■ What the task asks
Of all the lines in the entries below, give again exactly those starting at the line containing "作用：打印所有活动的编译器指令。" and ending at the line containing "Uses Environment Variables**", both ends included, and no others.

■ Data to process
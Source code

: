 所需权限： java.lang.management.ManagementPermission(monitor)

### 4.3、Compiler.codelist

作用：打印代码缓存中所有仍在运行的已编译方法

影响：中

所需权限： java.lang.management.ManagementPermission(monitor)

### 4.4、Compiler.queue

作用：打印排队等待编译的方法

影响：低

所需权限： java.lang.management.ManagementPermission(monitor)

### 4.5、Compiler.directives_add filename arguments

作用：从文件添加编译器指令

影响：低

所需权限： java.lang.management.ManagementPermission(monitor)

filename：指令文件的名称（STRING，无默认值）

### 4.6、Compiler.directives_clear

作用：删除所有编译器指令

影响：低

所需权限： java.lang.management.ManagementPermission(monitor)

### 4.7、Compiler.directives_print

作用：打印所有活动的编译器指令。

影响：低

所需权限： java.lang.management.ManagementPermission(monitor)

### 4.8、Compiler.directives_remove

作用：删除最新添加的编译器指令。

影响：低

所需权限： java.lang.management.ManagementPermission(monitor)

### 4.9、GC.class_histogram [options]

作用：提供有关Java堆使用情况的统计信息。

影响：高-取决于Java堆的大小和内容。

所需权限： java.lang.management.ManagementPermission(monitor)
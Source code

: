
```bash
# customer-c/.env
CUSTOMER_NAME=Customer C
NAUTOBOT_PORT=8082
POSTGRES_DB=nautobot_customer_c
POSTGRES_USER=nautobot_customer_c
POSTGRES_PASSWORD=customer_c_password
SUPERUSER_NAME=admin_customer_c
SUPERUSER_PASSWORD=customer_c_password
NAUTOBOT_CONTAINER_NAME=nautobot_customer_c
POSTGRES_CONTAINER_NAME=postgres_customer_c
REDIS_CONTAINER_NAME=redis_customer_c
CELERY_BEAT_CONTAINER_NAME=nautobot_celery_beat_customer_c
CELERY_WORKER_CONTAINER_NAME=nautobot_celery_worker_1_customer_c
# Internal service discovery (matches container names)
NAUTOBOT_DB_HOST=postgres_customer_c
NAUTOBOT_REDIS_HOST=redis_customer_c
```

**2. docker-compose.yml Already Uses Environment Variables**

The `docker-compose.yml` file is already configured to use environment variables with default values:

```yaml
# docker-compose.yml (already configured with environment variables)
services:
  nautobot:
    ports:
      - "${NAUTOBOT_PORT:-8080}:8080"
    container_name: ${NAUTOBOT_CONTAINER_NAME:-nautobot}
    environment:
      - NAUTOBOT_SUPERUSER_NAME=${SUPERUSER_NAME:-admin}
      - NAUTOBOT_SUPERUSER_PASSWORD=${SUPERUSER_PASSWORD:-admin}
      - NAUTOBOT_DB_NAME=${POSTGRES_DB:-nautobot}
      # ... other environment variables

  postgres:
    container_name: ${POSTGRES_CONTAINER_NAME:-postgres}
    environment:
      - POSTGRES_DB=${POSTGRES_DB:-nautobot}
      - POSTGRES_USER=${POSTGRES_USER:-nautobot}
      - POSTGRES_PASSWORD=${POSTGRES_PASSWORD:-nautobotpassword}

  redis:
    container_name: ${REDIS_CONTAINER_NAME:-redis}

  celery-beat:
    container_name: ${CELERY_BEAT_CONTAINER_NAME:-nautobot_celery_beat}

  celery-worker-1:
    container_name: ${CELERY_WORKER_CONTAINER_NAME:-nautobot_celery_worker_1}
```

---

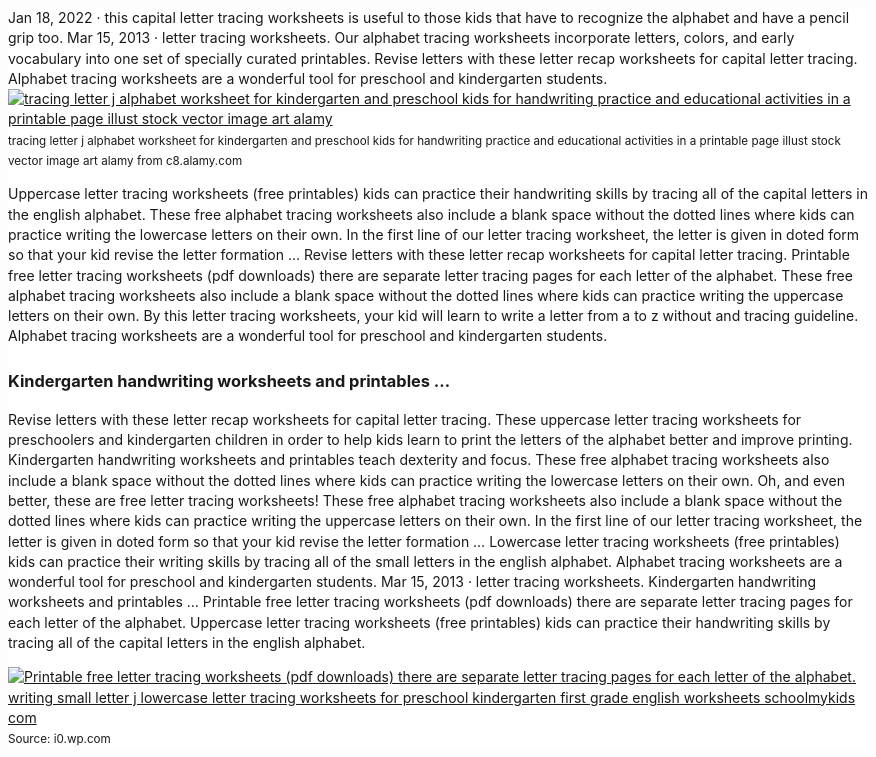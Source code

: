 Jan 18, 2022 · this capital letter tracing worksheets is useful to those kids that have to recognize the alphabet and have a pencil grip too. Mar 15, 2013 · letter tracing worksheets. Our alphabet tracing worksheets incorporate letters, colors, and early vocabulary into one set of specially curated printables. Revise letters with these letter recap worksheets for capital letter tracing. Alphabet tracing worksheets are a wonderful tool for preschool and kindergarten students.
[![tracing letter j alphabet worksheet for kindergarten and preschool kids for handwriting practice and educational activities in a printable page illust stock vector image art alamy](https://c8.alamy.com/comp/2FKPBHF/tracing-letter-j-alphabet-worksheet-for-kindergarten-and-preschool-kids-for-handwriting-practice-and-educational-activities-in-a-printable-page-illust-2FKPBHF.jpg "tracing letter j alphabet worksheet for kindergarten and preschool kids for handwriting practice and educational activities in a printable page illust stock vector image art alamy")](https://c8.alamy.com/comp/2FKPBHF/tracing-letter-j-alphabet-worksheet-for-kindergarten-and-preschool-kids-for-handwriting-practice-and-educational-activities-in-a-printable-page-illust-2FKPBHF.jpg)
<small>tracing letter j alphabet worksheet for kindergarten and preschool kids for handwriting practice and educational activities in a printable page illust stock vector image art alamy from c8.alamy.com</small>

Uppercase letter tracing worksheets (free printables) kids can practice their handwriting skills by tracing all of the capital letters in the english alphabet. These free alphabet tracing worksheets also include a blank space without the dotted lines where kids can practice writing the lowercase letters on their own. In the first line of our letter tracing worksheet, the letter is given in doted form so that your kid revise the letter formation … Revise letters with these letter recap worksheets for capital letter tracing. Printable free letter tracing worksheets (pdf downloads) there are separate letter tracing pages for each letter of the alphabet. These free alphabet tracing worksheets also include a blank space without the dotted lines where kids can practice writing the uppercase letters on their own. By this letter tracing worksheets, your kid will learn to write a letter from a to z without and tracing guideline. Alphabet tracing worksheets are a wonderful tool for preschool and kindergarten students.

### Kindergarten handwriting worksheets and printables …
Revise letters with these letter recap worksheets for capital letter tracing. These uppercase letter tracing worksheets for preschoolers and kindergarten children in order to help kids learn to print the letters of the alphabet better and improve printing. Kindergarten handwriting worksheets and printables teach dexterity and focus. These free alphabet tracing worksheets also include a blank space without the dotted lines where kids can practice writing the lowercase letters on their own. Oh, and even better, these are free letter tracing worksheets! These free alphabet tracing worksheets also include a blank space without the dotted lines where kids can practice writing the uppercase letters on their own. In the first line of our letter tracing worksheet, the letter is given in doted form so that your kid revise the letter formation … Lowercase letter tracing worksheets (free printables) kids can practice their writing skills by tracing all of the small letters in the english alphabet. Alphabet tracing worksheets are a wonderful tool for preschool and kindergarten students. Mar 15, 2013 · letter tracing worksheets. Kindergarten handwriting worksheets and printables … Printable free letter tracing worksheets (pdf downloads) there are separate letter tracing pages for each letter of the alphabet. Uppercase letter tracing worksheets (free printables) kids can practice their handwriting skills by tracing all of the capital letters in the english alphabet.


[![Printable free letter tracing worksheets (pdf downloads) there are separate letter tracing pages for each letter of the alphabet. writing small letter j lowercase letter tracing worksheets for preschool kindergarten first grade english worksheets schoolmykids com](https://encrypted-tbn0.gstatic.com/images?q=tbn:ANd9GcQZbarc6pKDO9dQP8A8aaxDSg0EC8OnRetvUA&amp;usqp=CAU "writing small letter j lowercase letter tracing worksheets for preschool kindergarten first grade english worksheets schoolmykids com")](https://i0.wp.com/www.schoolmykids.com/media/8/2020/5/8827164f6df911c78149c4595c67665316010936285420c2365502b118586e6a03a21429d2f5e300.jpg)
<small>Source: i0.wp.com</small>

■ Solution for this exercise
作用：打印所有活动的编译器指令。

影响：低

所需权限： java.lang.management.ManagementPermission(monitor)

### 4.8、Compiler.directives_remove

作用：删除最新添加的编译器指令。

影响：低

所需权限： java.lang.management.ManagementPermission(monitor)

### 4.9、GC.class_histogram [options]

作用：提供有关Java堆使用情况的统计信息。

影响：高-取决于Java堆的大小和内容。

所需权限： java.lang.management.ManagementPermission(monitor)
Source code

:
```bash
# customer-c/.env
CUSTOMER_NAME=Customer C
NAUTOBOT_PORT=8082
POSTGRES_DB=nautobot_customer_c
POSTGRES_USER=nautobot_customer_c
POSTGRES_PASSWORD=customer_c_password
SUPERUSER_NAME=admin_customer_c
SUPERUSER_PASSWORD=customer_c_password
NAUTOBOT_CONTAINER_NAME=nautobot_customer_c
POSTGRES_CONTAINER_NAME=postgres_customer_c
REDIS_CONTAINER_NAME=redis_customer_c
CELERY_BEAT_CONTAINER_NAME=nautobot_celery_beat_customer_c
CELERY_WORKER_CONTAINER_NAME=nautobot_celery_worker_1_customer_c
# Internal service discovery (matches container names)
NAUTOBOT_DB_HOST=postgres_customer_c
NAUTOBOT_REDIS_HOST=redis_customer_c
```

**2. docker-compose.yml Already Uses Environment Variables**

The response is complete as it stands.